Mikaël Chérel in search of first pro win at Giro d'Italia

Frenchman deplores mental block in time trials

Mikaël Chérel's move from FDJ to Ag2r-La Mondiale hasn't made the French rider a time triallist but he was devastated after his poor performance at the inaugural team time trial of the Giro in Turin. He finished 3.17 behind his team-mates who scored the sixteenth best time out of 23.

"I don't understand why I'm blocked at 50km/h when it comes to racing against the clock," Chérel said while talking to Cyclingnews at the start of stage 2 in Alba.

"In the normal stages, I don't have this problem.”"

In his first year as a junior, one week prior to becoming the French national road champion, he was a strong enough time triallist to come third at the international Ronde des Vallées, only beaten by Belgians Kristof Van de Walle and Dominique Cornu.

Chérel showed his true value as a professional bike rider when he came close to winning stage 3 of the Tour de Romandie last week but he was intimidated by Alexandre Vinokourov who closed the door on him at the finish. The young Frenchman protested as he crossed the line in second position.

"I was disappointed but not for a long time," he said. "Second is the best place I could hope for against Vinokourov. A real sprinter would have passed him. I felt I was faster than him because I had a lot of energy left but he used his experience to bend on his bike at the right time. When I watched the video replay, I admitted he didn't do anything bad enough to be disqualified. But it was also obvious that the barricades weren't straight and it falsified the sprint."

Chérel acknowledged that he's been asked by the management of Ag2r-La Mondiale to be in good shape for all the WorldTour race he's scheduled for at the service of his captains. He rode in support of Jean-Christophe Péraud at the Volta al Pais Vasco and came fifth in stage 3.

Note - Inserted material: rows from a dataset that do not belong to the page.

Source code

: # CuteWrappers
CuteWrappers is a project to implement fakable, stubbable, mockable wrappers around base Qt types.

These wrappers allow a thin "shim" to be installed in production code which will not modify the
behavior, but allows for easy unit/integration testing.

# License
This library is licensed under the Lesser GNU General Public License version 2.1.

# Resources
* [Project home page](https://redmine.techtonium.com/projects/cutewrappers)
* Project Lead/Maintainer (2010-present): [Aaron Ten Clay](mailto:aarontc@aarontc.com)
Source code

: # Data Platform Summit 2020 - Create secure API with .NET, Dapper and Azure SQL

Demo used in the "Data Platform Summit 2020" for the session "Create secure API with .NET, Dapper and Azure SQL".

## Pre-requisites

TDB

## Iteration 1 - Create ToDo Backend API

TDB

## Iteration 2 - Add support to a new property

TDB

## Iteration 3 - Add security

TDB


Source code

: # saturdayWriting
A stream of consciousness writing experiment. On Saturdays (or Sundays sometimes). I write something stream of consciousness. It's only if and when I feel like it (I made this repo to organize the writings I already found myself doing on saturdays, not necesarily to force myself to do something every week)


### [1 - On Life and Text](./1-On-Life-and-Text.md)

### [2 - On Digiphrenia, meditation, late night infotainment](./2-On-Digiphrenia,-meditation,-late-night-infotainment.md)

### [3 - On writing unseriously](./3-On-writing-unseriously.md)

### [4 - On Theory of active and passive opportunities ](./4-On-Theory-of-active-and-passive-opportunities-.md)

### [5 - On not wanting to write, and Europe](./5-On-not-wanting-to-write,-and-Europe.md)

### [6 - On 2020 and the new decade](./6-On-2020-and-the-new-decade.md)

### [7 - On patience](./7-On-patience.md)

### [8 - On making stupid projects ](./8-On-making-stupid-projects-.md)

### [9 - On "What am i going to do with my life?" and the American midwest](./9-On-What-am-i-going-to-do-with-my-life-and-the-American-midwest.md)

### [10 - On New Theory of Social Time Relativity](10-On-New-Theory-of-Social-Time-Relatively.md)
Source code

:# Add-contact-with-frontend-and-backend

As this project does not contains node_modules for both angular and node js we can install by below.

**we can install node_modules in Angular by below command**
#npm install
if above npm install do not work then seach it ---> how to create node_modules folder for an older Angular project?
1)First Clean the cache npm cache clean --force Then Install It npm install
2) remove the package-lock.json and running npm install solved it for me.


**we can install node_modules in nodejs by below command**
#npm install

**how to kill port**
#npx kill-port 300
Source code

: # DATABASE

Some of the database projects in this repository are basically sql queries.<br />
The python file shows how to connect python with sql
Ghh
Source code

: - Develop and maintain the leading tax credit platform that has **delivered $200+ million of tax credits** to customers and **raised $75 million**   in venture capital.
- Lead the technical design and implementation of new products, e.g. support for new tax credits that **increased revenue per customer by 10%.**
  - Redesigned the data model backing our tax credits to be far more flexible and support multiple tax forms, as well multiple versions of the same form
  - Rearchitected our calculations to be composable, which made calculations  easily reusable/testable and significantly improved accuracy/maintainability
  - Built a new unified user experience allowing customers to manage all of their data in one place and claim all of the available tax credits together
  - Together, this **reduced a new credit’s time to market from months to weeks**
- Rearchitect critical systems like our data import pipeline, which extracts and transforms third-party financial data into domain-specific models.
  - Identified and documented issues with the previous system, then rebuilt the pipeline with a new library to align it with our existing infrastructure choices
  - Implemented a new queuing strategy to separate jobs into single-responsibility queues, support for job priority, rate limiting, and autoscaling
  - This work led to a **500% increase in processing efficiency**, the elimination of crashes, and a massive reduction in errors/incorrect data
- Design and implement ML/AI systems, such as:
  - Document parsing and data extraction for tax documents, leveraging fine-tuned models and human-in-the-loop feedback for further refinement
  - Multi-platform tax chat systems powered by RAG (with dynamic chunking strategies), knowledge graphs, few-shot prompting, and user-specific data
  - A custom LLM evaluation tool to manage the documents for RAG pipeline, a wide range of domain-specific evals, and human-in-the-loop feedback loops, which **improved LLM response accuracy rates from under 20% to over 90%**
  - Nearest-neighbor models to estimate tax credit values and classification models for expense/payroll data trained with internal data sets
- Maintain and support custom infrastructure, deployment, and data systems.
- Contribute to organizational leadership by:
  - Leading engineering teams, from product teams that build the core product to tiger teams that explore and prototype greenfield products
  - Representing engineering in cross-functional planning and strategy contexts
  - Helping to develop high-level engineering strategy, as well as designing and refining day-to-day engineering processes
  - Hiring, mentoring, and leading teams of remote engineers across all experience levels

As he's got a particular passion for Italian cycling since his young years as a cyclist, the 25 year old from Normandy is delighted to ride the Giro. His current condition allows him to target his first win as a pro rider. "I've identified seven stages in which I'll try to be proactive," he said. "Other than that, we have John Gadret to ride here for GC. The steep climbs of the second part of the Giro suit him really."